The general procedure for ceasing to regard a group as oppressed is to disaggregate a role that is taken to be essential. That means the role is conjoined with some other category of role so as to show the differences between the parts of what had before been considered an essential role. The interests of middle class African Americans are different from those of poverty class African Americans. Middle class African Americans profit from Affirmative Action because it helps them gain entry into professional occupations; poverty class African Americans profit from overall jobs programs or entitlement programs. That does not mean that the role of being an African American is not a real one, or just a cover for social class issues, since some marks of oppression, as well as a reservoir of cultural resources, exist across the African American experience. Everyone can feel good about Barack Obama having become President. One of our boys did it. But that does not mean that Chicago gang life has gone away or that there is still a residual stigma in being African American in many spheres of American society. What it does mean is that you can get hold of the facts about the life of one or another subgroup of African Americans only by disaggregating the category.  

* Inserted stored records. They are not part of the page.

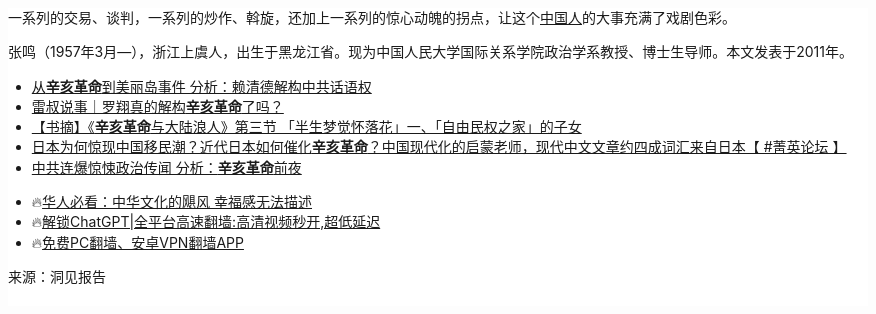 <p>一系列的交易、谈判，一系列的炒作、斡旋，还加上一系列的惊心动魄的拐点，让这个<a href="https://www.bannedbook.org/bnews/tag/%e4%b8%ad%e5%9b%bd%e4%ba%ba/" class="st_tag internal_tag" rel="tag" title="标签 中国人 下的日志">中国人</a>的大事充满了戏剧色彩。</p> <p>张鸣（1957年3月—），浙江上虞人，出生于黑龙江省。现为中国人民大学国际关系学院政治学系教授、博士生导师。本文发表于2011年。</p> <ul class='op-related-articles' title='相关阅读'> <li><a href='https://www.bannedbook.org/bnews/ssgc/20241010/2100104.html' target='_blank'>从<b>辛亥革命</b>到美丽岛事件 分析：赖清德解构中共话语权</a></li> <li><a href='https://www.bannedbook.org/bnews/baitai/20240925/2093225.html' target='_blank'>雷叔说事｜罗翔真的解构<b>辛亥革命</b>了吗？</a></li> <li><a href='https://www.bannedbook.org/bnews/baitai/20240719/2064028.html' target='_blank'>【书摘】《<b>辛亥革命</b>与大陆浪人》第三节 「半生梦觉怀落花」一、「自由民权之家」的子女</a></li> <li><a href='https://www.bannedbook.org/bnews/bannedvideo/20240225/2005184.html' target='_blank'>日本为何惊现中国移民潮？近代日本如何催化<b>辛亥革命</b>？中国现代化的启蒙老师，现代中文文章约四成词汇来自日本【 #菁英论坛 】</a></li> <li><a href='https://www.bannedbook.org/bnews/baitai/20240105/1983488.html' target='_blank'>中共连爆惊悚政治传闻 分析：<b>辛亥革命</b>前夜</a></li> </ul> <ul class="texttj">  <li>🔥<a href="https://www.bannedbook.org/bnews/comments/20220220/1694796.html" target="_blank">华人必看：中华文化的飓风 幸福感无法描述</a></li> <li>🔥<a href="https://github.com/bannedbook/fanqiang/wiki/V2ray%E6%9C%BA%E5%9C%BA" target="_blank">解锁ChatGPT|全平台高速翻墙:高清视频秒开,超低延迟</a></li> <li>🔥<a href="https://github.com/bannedbook/fanqiang/wiki/%E7%A6%81%E9%97%BB%E7%BD%91%E5%AE%89%E5%8D%93%E7%BF%BB%E5%A2%99%E6%96%B0%E9%97%BBAPP" target="_blank">免费PC翻墙、安卓VPN翻墙APP</a></li> </ul><p class="src-info">来源：洞见报告 </p><a name='sharetosocial'></a> <div style="margin-bottom:5px;padding-bottom:5px;clear:both"> <div id="archive-pix-1" class="banner-ads">  <div id="27602x728x90x621x_ADSLOT1" clicktrack="%%CLICK_URL_ESC%%"></div>   </div> <div id="archive-pix-2" class="banner-ads">  <div id="27556x300x250x621x_ADSLOT1" clicktrack="%%CLICK_URL_ESC%%" style="margin:0 auto;text-align:center"></div>   </div> </div>  <div id="archive-pix-1" class="banner-ads">  <div id="27603x728x90x621x_ADSLOT1" clicktrack="%%CLICK_URL_ESC%%"></div>   </div> </div> 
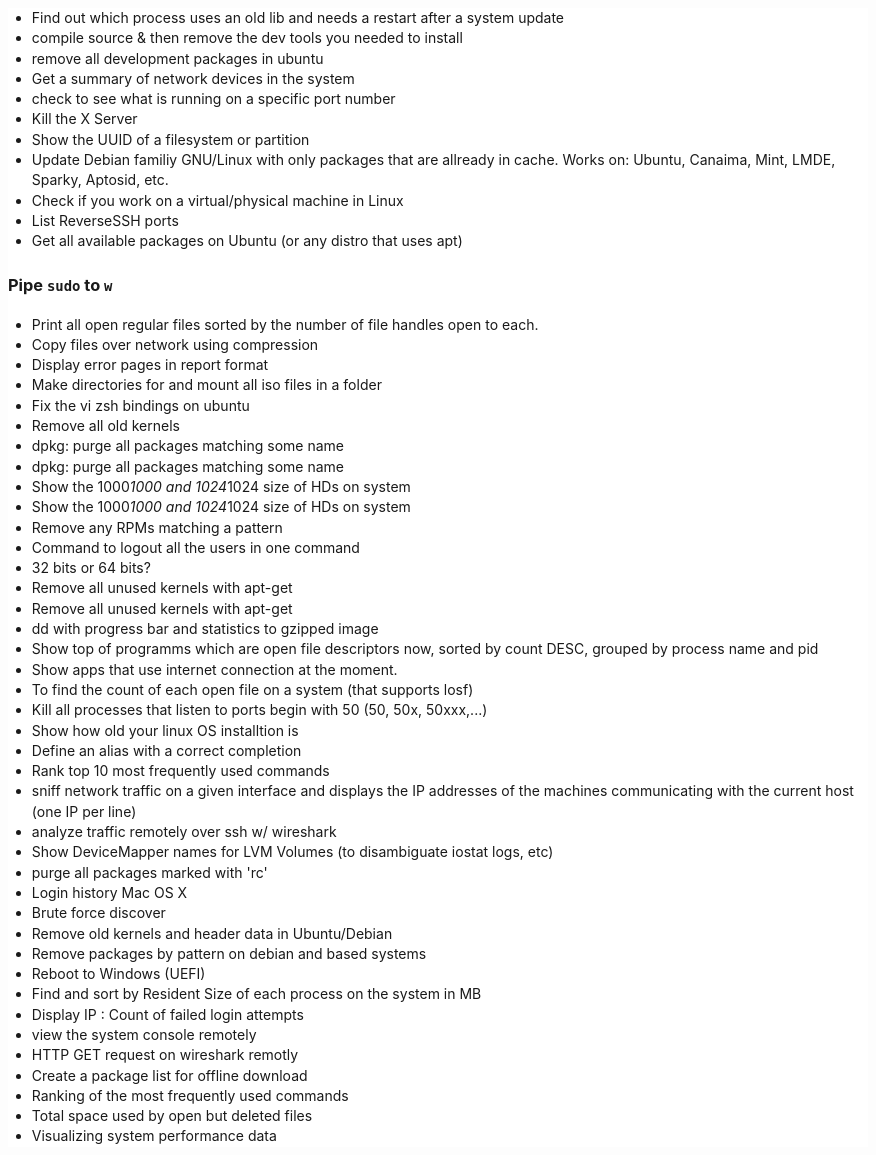 - Find out which process uses an old lib and needs a restart after a system update
- compile source & then remove the dev tools you needed to install
- remove all development packages in ubuntu
- Get a summary of network devices in the system
- check to see what is running on a specific port number
- Kill the X Server
- Show the UUID of a filesystem or partition
- Update Debian familiy GNU/Linux with only packages that are allready in cache. Works on:  Ubuntu, Canaima, Mint, LMDE, Sparky, Aptosid, etc.
- Check if you work on a virtual/physical machine in Linux
- List ReverseSSH ports
- Get all available packages on Ubuntu (or any distro that uses apt)

            
### Pipe `sudo` to `w`

- Print all open regular files sorted by the number of file handles open to each.
- Copy files over network using compression
- Display error pages in report format
- Make directories for and mount all iso files in a folder
- Fix the vi zsh bindings on ubuntu
- Remove all old kernels
- dpkg: purge all packages matching some name
- dpkg: purge all packages matching some name
- Show the 1000*1000 and 1024*1024 size of HDs on system
- Show the 1000*1000 and 1024*1024 size of HDs on system
- Remove any RPMs matching a pattern
- Command to logout all the users in one command
- 32 bits or 64 bits?
- Remove all unused kernels with apt-get
- Remove all unused kernels with apt-get
- dd with progress bar and statistics to gzipped image
- Show top of programms which are open file descriptors now, sorted by count DESC, grouped by process name and pid
- Show apps that use internet connection at the moment.
- To find the count of each open file on a system (that supports losf)
- Kill all processes that listen to ports begin with 50 (50, 50x, 50xxx,...)
- Show how old your linux OS installtion is
- Define an alias with a correct completion
- Rank top 10 most frequently used commands
- sniff network traffic on a given interface and displays the IP addresses of the machines communicating with the current host (one IP per line)
- analyze traffic remotely over ssh w/ wireshark
- Show DeviceMapper names for LVM Volumes (to disambiguate iostat logs, etc)
- purge all packages marked with 'rc'
- Login history Mac OS X
- Brute force discover
- Remove old kernels and header data in Ubuntu/Debian
- Remove packages by pattern on debian and based systems
- Reboot to Windows (UEFI)
- Find and sort by Resident Size of each process on the system in MB
- Display IP : Count of failed login attempts
- view the system console remotely
- HTTP GET request on wireshark remotly
- Create a package list for offline download
- Ranking of the most frequently used commands
- Total space used by open but deleted files
- Visualizing system performance data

So the nature of morality is that language can aggregate or disaggregate and that blame comes to those who are aggregated and especially into a bi-polar divider. Morality is avoided if you deaggregate and so judge people as individuals, not knowing whether a particular person, such as Kyle Riddenhouse or Ahmaud Arbery, are to be judged only on the particular facts of the case. That is what trials are supposed to be about: just looking at the facts rather than the types. But language is more complex than that. People can always aggregate by recognizing a person as a member of a group, as sharing a role, and then draw inferences of guilt from it, and that process is ubiquitous. Rittenhouse can be categorized as a troublemaker vigilante and regarded therefore as having acted as irresponsible and with malice, while others say he was a conscientious though not sufficiently trained person ought to protect property. Similarly, Arbery was jogging twenty miles away from home and so not a jogger but a troublemaker and those who killed him had gotten wind of that even though that was not presented in evidence. There are always aggregations or characterizations and people fight over which ones they prefer to offer and so tell their own stories again and again and so have no need to differentiate cases. That is easier but it is lazy, another characterization I am offering to distinguish those who as a whole think carefully or not very well about social and linguistic life. The idea of a trial, which is to attend only to the particular facts and without prefigured characterizations, also seems impossible, an ideal never realized. 

How much to rid our aggregations so as to be objective while retaining the wisdom of the categories we employ is a difficult question. We can take a neutral tone and so regard remarks that are loaded with categories as emotionally neutral, when we recognize that Black urban areas have high crime rates, just another fact to be managed rather than disdained.But that takes sophistication and categories lend themselves to bi-polarization and so moral onus even if we are talking about one person. Should we hate Jessica? Only if you find her to belong to a category that is identified with one bi-polar group or another, and that is easily enough accomplished by seeing daughters as necessarily critical of mothers, or Republicans as the alter to Democrats. Otherwise, she is just one, multi-faceted person. Poor Jessica. Let’s just get rid of morality and just think about her own particular situation and so have no need to hate anyone, just serve their particular needs.